Information given Block Start

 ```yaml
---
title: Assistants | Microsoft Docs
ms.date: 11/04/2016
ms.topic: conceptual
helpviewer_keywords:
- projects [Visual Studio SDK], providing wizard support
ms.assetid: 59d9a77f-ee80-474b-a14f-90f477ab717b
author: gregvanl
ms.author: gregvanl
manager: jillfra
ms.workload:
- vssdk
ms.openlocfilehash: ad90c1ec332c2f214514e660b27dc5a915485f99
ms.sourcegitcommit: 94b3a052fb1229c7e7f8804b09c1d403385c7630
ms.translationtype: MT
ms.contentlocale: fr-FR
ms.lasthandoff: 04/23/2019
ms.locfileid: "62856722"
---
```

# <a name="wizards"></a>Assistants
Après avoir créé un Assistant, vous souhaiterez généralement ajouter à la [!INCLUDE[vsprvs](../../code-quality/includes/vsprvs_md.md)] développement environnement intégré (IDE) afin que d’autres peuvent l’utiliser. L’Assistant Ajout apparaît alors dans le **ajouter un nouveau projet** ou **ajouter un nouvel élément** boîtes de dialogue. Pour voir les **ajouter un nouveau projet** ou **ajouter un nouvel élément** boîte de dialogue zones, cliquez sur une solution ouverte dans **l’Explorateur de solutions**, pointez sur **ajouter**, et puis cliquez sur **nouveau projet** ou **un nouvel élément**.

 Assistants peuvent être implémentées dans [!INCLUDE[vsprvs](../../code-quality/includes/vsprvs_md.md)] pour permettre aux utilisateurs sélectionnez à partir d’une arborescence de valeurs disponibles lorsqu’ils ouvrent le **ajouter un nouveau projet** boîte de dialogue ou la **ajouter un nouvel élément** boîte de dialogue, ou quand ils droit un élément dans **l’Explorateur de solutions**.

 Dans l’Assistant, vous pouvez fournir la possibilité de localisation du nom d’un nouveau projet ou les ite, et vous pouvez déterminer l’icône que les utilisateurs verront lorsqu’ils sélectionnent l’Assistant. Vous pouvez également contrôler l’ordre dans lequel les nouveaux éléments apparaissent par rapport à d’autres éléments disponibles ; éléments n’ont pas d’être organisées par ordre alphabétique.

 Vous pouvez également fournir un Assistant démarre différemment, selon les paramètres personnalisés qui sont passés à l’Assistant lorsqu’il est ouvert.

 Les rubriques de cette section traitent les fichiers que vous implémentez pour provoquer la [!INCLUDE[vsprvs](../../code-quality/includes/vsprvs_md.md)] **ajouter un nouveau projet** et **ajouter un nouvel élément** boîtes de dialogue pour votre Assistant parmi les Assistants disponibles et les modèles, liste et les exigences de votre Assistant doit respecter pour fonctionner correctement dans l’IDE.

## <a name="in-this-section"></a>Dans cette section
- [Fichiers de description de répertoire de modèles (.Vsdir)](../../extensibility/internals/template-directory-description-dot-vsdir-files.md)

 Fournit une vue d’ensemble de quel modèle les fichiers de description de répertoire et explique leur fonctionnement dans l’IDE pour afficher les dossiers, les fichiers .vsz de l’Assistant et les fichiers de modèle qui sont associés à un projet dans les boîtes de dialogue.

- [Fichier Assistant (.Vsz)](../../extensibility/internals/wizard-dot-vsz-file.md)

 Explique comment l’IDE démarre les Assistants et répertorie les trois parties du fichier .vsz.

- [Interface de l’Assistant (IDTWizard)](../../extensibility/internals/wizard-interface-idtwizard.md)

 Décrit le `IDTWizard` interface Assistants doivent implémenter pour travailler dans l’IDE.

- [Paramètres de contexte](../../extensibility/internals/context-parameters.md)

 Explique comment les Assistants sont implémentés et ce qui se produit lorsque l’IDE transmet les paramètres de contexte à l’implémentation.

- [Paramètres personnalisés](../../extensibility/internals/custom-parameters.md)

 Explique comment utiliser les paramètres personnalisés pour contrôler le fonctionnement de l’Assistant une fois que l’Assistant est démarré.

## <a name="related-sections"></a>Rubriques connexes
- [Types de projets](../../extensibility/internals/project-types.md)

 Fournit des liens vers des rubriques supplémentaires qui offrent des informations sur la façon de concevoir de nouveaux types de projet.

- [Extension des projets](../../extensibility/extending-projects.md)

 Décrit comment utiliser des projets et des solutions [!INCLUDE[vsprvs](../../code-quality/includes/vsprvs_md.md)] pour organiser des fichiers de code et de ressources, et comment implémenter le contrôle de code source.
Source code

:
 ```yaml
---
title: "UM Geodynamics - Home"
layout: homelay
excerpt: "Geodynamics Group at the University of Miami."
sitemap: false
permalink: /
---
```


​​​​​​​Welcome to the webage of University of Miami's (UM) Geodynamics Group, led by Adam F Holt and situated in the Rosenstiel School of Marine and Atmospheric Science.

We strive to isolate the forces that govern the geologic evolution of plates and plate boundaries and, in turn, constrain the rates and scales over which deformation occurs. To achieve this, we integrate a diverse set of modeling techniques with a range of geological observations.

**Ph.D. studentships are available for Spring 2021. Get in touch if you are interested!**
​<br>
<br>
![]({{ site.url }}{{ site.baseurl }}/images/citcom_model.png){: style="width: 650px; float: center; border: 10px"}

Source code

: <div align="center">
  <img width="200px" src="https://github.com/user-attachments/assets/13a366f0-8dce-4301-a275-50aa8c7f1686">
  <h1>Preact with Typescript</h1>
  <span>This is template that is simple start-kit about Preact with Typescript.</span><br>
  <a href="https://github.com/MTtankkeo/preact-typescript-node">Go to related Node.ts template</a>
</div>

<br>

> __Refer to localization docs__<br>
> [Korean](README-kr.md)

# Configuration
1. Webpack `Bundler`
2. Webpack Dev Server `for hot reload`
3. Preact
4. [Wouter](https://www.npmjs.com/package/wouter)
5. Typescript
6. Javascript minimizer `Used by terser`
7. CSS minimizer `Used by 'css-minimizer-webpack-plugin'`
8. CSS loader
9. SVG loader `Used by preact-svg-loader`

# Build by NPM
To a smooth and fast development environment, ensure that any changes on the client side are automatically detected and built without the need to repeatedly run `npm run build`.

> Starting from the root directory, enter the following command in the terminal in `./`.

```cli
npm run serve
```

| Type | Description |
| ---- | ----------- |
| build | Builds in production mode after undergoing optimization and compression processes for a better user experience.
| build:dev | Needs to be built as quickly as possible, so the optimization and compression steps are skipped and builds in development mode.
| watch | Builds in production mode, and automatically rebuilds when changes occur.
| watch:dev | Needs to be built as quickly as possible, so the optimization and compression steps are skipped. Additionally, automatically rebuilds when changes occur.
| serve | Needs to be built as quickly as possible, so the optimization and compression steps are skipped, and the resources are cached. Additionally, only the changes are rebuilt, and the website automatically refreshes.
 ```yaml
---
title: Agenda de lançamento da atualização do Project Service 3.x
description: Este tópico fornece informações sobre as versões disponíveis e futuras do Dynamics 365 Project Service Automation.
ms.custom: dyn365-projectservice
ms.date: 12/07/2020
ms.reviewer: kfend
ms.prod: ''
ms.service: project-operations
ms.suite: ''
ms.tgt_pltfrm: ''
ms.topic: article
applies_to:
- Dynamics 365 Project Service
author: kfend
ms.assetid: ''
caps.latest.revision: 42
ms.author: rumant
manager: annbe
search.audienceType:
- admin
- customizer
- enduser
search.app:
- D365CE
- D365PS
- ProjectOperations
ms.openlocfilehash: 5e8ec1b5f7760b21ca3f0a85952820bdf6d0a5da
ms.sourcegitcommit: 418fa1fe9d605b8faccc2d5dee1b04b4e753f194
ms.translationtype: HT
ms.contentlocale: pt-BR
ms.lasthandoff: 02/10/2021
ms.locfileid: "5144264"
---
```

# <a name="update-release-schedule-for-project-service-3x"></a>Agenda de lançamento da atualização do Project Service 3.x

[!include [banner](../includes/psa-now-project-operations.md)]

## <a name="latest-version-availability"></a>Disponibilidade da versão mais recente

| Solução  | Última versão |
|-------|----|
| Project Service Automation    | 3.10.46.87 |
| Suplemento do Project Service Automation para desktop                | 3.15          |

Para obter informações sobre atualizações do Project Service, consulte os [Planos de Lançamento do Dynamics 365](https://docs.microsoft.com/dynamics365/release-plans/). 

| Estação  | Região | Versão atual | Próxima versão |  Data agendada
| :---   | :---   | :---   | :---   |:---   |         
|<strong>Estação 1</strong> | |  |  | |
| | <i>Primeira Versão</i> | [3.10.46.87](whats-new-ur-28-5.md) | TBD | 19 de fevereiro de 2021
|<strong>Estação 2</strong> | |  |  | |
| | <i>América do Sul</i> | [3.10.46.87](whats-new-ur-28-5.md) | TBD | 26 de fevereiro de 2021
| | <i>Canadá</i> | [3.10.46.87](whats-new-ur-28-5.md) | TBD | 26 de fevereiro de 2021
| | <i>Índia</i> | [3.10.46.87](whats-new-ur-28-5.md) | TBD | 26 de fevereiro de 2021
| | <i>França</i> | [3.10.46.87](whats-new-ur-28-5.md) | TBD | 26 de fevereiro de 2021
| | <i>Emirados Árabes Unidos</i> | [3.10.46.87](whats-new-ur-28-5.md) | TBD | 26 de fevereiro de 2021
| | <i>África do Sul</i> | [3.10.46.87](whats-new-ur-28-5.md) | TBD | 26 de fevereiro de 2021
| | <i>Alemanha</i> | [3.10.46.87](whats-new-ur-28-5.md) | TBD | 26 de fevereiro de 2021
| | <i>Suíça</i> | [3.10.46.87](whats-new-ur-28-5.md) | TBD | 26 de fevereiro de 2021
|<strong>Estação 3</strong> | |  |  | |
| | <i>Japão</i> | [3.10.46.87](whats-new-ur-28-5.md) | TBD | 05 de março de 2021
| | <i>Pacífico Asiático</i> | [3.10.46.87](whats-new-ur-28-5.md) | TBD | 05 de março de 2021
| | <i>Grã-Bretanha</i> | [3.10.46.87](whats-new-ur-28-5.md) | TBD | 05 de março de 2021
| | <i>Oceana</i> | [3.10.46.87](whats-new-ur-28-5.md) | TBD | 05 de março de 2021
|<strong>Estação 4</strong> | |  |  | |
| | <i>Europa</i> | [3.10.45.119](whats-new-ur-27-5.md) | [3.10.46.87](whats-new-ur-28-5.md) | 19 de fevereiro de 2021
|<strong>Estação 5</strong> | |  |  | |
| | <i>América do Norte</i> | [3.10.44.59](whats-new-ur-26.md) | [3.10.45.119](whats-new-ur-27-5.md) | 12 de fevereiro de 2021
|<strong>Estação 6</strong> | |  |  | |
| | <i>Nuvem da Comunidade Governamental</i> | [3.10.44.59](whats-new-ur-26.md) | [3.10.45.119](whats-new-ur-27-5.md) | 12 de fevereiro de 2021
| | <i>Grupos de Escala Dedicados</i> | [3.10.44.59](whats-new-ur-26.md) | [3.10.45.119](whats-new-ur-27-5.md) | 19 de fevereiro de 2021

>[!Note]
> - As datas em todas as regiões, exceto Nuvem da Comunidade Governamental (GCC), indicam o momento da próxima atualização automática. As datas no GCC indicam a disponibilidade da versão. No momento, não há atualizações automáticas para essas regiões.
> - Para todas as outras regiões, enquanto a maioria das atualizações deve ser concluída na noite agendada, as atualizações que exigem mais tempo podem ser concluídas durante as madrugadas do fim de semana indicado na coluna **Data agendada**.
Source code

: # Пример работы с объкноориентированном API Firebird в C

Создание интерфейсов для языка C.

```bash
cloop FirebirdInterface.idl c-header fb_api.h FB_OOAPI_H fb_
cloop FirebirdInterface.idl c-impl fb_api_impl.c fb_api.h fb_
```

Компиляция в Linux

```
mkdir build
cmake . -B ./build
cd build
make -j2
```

Information given Block End

Your assignment: When a line in the data contains "directory", return it as written.

Written answer:
- [Fichiers de description de répertoire de modèles (.Vsdir)](../../extensibility/internals/template-directory-description-dot-vsdir-files.md)
> Starting from the root directory, enter the following command in the terminal in `./`.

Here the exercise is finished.